Ну, и, конечно же, воровали.
«В конце 20-х годов и в начале 30-х производилось одно громадное дело о некоем откупщике; это дело вели 15 для того назначенных секретарей, не считая писцов; дело разрасталось до ужасающих размеров, до нескольких сотен тысяч листов. Один экстракт дела, приготовленный для доклада, изложен был на 15 тыс. листов. Велено было, наконец, эти бумаги собрать и препроводить из Московского департамента в Петербург; наняли несколько десятков подвод и, нагрузив дело, отправили его в Петербург, но оно все до последнего листа пропало без вести (выделено мной. – А. Щ.), так что никакой исправник, никакой становой не могли ничего сделать, несмотря на строжайший приказ Сената; пропали листы, подводы и извозчики».
Разумеется, исчезли подводы не просто так. Разгула бандитизма в николаевской России не наблюдалось – особенно по дороге
Москва – Петербург. Да и вряд ли романтикам с большой дороги понадобились судебные бумаги. Просто кому-то хорошо заплатили, чтобы бумаги растворились в воздухе.
В итоге в стране сложилась обстановка, которая называется… «застоем». Никто не хотел ничего менять, всех всё устраивало. Итог – очень печальный. В позоре Крымской войны виновата прежде всего бюрократия – как военная, так и штатская.
Возвращаясь же к нашей теме – в такой обстановке начинают расти оппозиционные настроения. Пока ещё, в основном, не революционные. Самое главное – не в появлении деятелей вроде Герцена и иже с ним. Такое время породило их читателей.
Тут есть ещё одна тонкость. Бесчисленные чиновники работали, интриговали друг против друга, воровали… Словом, были при деле. Но у них росли дети! Которые учились в гимназиях. Эти заведения не были «заточены» под подготовку к практической деятельности, зато давали неплохое гуманитарное образование и привычку к чтению. Этим подросшим деткам далеко не всегда нравился образ жизни их родителей и то, что происходит в стране. Так родилось знаменитое «поколение разночинцев» – будущих потребителей эмигрантской литературы. И это самое важное. Подобное явление не спишешь на вражеские происки. Нечто похожее наблюдалось в семидесятые годы ХХ века. Проблема СССР ведь была не в том, что существовали радиостанции вроде «Свободы» и «Голоса Америки» – а в том, что их слушали и им верили…
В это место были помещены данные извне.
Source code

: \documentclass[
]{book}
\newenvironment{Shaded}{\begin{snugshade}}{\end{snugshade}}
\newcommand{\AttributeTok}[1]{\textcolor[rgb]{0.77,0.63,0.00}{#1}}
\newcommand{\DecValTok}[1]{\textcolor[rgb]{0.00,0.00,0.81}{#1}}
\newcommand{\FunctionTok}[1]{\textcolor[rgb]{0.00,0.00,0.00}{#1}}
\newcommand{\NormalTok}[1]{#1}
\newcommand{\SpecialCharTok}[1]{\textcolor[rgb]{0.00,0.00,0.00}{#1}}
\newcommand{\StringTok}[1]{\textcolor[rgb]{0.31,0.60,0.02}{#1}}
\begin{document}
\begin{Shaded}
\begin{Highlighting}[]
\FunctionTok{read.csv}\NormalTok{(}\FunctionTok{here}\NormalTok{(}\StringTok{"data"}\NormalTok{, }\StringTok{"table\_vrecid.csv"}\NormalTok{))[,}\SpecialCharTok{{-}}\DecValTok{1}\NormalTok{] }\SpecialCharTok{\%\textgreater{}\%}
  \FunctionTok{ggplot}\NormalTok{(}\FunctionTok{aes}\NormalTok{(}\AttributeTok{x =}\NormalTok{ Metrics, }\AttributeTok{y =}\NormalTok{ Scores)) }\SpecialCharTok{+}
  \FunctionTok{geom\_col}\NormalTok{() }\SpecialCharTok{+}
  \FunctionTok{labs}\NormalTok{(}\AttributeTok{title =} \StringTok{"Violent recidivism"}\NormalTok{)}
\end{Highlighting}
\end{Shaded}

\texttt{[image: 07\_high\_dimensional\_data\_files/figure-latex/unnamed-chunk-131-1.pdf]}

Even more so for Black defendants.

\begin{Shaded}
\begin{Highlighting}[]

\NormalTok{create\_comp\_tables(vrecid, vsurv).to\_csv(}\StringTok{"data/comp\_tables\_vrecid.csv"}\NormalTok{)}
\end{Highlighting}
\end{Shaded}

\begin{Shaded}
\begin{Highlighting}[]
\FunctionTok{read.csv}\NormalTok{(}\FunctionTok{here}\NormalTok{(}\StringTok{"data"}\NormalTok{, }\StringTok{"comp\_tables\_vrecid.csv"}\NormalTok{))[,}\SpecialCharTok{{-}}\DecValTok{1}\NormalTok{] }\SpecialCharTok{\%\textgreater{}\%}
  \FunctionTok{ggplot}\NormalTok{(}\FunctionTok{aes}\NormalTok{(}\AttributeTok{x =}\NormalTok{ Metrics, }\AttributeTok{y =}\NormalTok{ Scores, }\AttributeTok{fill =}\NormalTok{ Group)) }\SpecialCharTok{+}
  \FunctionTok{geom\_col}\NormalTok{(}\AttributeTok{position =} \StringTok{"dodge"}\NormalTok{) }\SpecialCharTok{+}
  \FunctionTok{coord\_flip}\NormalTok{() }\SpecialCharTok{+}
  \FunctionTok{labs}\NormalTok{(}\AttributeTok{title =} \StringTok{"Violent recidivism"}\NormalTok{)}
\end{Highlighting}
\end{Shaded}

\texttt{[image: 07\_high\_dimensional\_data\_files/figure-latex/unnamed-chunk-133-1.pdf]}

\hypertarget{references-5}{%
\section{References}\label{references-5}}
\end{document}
Но для разгона начались знаменитые дебаты между западниками и славянофилами. Причем оппозиционными были оба направления. И позиция западников была сильнее. Ведь что говорили славянофилы? О том, что Петр I свернул Россию с её исторического пути на неверную дорогу. Хорошо, пусть так. Но что делать-то? Возвращаться в допетровскую Россию?
Западники в этом смысле выглядели лучше. Ведь их идеал имелся. Надо просто следовать по «пути прогресса и цивилизации». Правда, оказалось, что и на Западе не всё так красиво. Но это поняли те, кто там оказался. В том числе и Александр Герцен.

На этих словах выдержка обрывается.